--- RECORDS SHOWN ---

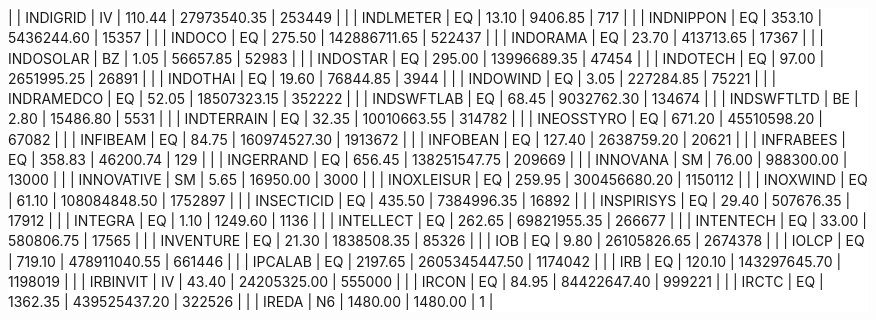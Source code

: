 |  | INDIGRID | IV | 110.44 | 27973540.35 | 253449 |
|  | INDLMETER | EQ | 13.10 | 9406.85 | 717 |
|  | INDNIPPON | EQ | 353.10 | 5436244.60 | 15357 |
|  | INDOCO | EQ | 275.50 | 142886711.65 | 522437 |
|  | INDORAMA | EQ | 23.70 | 413713.65 | 17367 |
|  | INDOSOLAR | BZ | 1.05 | 56657.85 | 52983 |
|  | INDOSTAR | EQ | 295.00 | 13996689.35 | 47454 |
|  | INDOTECH | EQ | 97.00 | 2651995.25 | 26891 |
|  | INDOTHAI | EQ | 19.60 | 76844.85 | 3944 |
|  | INDOWIND | EQ | 3.05 | 227284.85 | 75221 |
|  | INDRAMEDCO | EQ | 52.05 | 18507323.15 | 352222 |
|  | INDSWFTLAB | EQ | 68.45 | 9032762.30 | 134674 |
|  | INDSWFTLTD | BE | 2.80 | 15486.80 | 5531 |
|  | INDTERRAIN | EQ | 32.35 | 10010663.55 | 314782 |
|  | INEOSSTYRO | EQ | 671.20 | 45510598.20 | 67082 |
|  | INFIBEAM | EQ | 84.75 | 160974527.30 | 1913672 |
|  | INFOBEAN | EQ | 127.40 | 2638759.20 | 20621 |
|  | INFRABEES | EQ | 358.83 | 46200.74 | 129 |
|  | INGERRAND | EQ | 656.45 | 138251547.75 | 209669 |
|  | INNOVANA | SM | 76.00 | 988300.00 | 13000 |
|  | INNOVATIVE | SM | 5.65 | 16950.00 | 3000 |
|  | INOXLEISUR | EQ | 259.95 | 300456680.20 | 1150112 |
|  | INOXWIND | EQ | 61.10 | 108084848.50 | 1752897 |
|  | INSECTICID | EQ | 435.50 | 7384996.35 | 16892 |
|  | INSPIRISYS | EQ | 29.40 | 507676.35 | 17912 |
|  | INTEGRA | EQ | 1.10 | 1249.60 | 1136 |
|  | INTELLECT | EQ | 262.65 | 69821955.35 | 266677 |
|  | INTENTECH | EQ | 33.00 | 580806.75 | 17565 |
|  | INVENTURE | EQ | 21.30 | 1838508.35 | 85326 |
|  | IOB | EQ | 9.80 | 26105826.65 | 2674378 |
|  | IOLCP | EQ | 719.10 | 478911040.55 | 661446 |
|  | IPCALAB | EQ | 2197.65 | 2605345447.50 | 1174042 |
|  | IRB | EQ | 120.10 | 143297645.70 | 1198019 |
|  | IRBINVIT | IV | 43.40 | 24205325.00 | 555000 |
|  | IRCON | EQ | 84.95 | 84422647.40 | 999221 |
|  | IRCTC | EQ | 1362.35 | 439525437.20 | 322526 |
|  | IREDA | N6 | 1480.00 | 1480.00 | 1 |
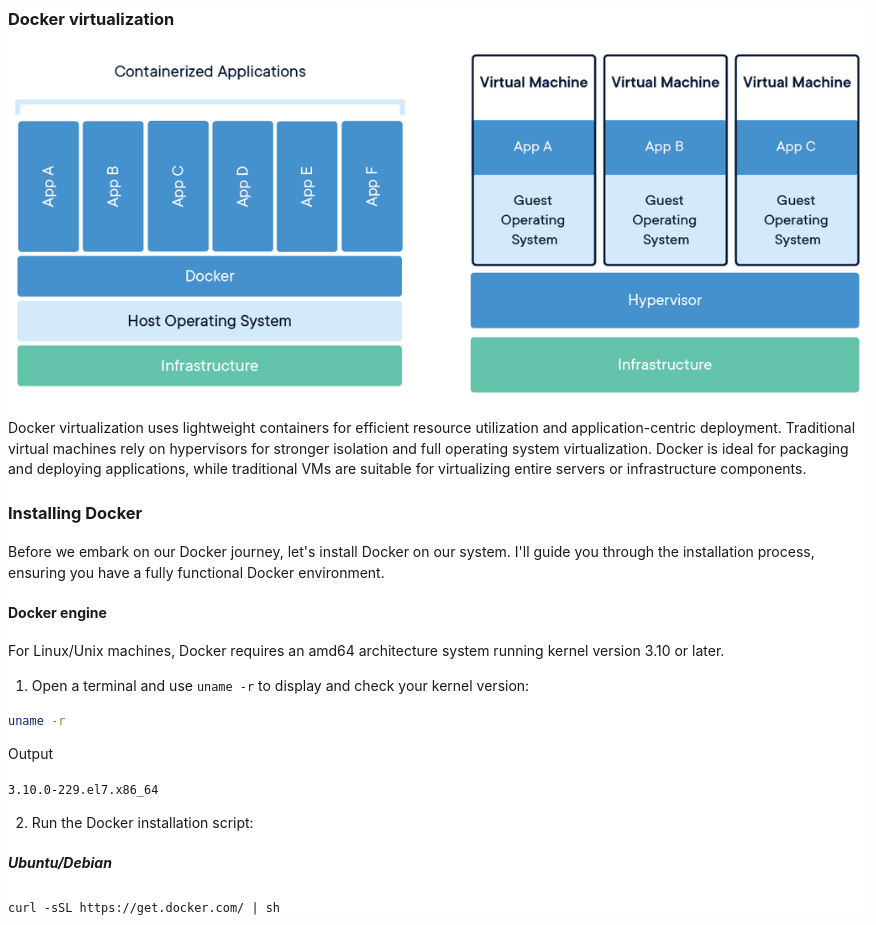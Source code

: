 ### Docker virtualization

![docker-containerized-and-vm-transparent-bg](./docker-containerized-and-vm-transparent-bg.png)

Docker virtualization uses lightweight containers for efficient resource utilization and application-centric deployment. Traditional virtual machines rely on hypervisors for stronger isolation and full operating system virtualization. Docker is ideal for packaging and deploying applications, while traditional VMs are suitable for virtualizing entire servers or infrastructure components.

### Installing Docker

Before we embark on our Docker journey, let's install Docker on our system. I'll guide you through the installation process, ensuring you have a fully functional Docker environment.

#### Docker engine

For Linux/Unix machines, Docker requires an amd64 architecture system running kernel version 3.10 or later.

1. Open a terminal and use `uname -r` to display and check your kernel version:

```bash
uname -r
```

   Output

```bash
3.10.0-229.el7.x86_64
```

2. Run the Docker installation script:

##### Ubuntu/Debian

```
curl -sSL https://get.docker.com/ | sh
```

---

WHAT TO PRODUCE
Reproduce all of the entries exactly as they appear, though any picture they include must be omitted.

EXPECTED ANSWER
Source code

: |  | INDIGRID | IV | 110.44 | 27973540.35 | 253449 |
|  | INDLMETER | EQ | 13.10 | 9406.85 | 717 |
|  | INDNIPPON | EQ | 353.10 | 5436244.60 | 15357 |
|  | INDOCO | EQ | 275.50 | 142886711.65 | 522437 |
|  | INDORAMA | EQ | 23.70 | 413713.65 | 17367 |
|  | INDOSOLAR | BZ | 1.05 | 56657.85 | 52983 |
|  | INDOSTAR | EQ | 295.00 | 13996689.35 | 47454 |
|  | INDOTECH | EQ | 97.00 | 2651995.25 | 26891 |
|  | INDOTHAI | EQ | 19.60 | 76844.85 | 3944 |
|  | INDOWIND | EQ | 3.05 | 227284.85 | 75221 |
|  | INDRAMEDCO | EQ | 52.05 | 18507323.15 | 352222 |
|  | INDSWFTLAB | EQ | 68.45 | 9032762.30 | 134674 |
|  | INDSWFTLTD | BE | 2.80 | 15486.80 | 5531 |
|  | INDTERRAIN | EQ | 32.35 | 10010663.55 | 314782 |
|  | INEOSSTYRO | EQ | 671.20 | 45510598.20 | 67082 |
|  | INFIBEAM | EQ | 84.75 | 160974527.30 | 1913672 |
|  | INFOBEAN | EQ | 127.40 | 2638759.20 | 20621 |
|  | INFRABEES | EQ | 358.83 | 46200.74 | 129 |
|  | INGERRAND | EQ | 656.45 | 138251547.75 | 209669 |
|  | INNOVANA | SM | 76.00 | 988300.00 | 13000 |
|  | INNOVATIVE | SM | 5.65 | 16950.00 | 3000 |
|  | INOXLEISUR | EQ | 259.95 | 300456680.20 | 1150112 |
|  | INOXWIND | EQ | 61.10 | 108084848.50 | 1752897 |
|  | INSECTICID | EQ | 435.50 | 7384996.35 | 16892 |
|  | INSPIRISYS | EQ | 29.40 | 507676.35 | 17912 |
|  | INTEGRA | EQ | 1.10 | 1249.60 | 1136 |
|  | INTELLECT | EQ | 262.65 | 69821955.35 | 266677 |
|  | INTENTECH | EQ | 33.00 | 580806.75 | 17565 |
|  | INVENTURE | EQ | 21.30 | 1838508.35 | 85326 |
|  | IOB | EQ | 9.80 | 26105826.65 | 2674378 |
|  | IOLCP | EQ | 719.10 | 478911040.55 | 661446 |
|  | IPCALAB | EQ | 2197.65 | 2605345447.50 | 1174042 |
|  | IRB | EQ | 120.10 | 143297645.70 | 1198019 |
|  | IRBINVIT | IV | 43.40 | 24205325.00 | 555000 |
|  | IRCON | EQ | 84.95 | 84422647.40 | 999221 |
|  | IRCTC | EQ | 1362.35 | 439525437.20 | 322526 |
|  | IREDA | N6 | 1480.00 | 1480.00 | 1 |
Source code

: ### Docker virtualization

![docker-containerized-and-vm-transparent-bg](./docker-containerized-and-vm-transparent-bg.png)

Docker virtualization uses lightweight containers for efficient resource utilization and application-centric deployment. Traditional virtual machines rely on hypervisors for stronger isolation and full operating system virtualization. Docker is ideal for packaging and deploying applications, while traditional VMs are suitable for virtualizing entire servers or infrastructure components.

### Installing Docker

Before we embark on our Docker journey, let's install Docker on our system. I'll guide you through the installation process, ensuring you have a fully functional Docker environment.

#### Docker engine

For Linux/Unix machines, Docker requires an amd64 architecture system running kernel version 3.10 or later.

1. Open a terminal and use `uname -r` to display and check your kernel version:

```bash
uname -r
```

   Output

```bash
3.10.0-229.el7.x86_64
```

2. Run the Docker installation script:

##### Ubuntu/Debian

```
curl -sSL https://get.docker.com/ | sh
```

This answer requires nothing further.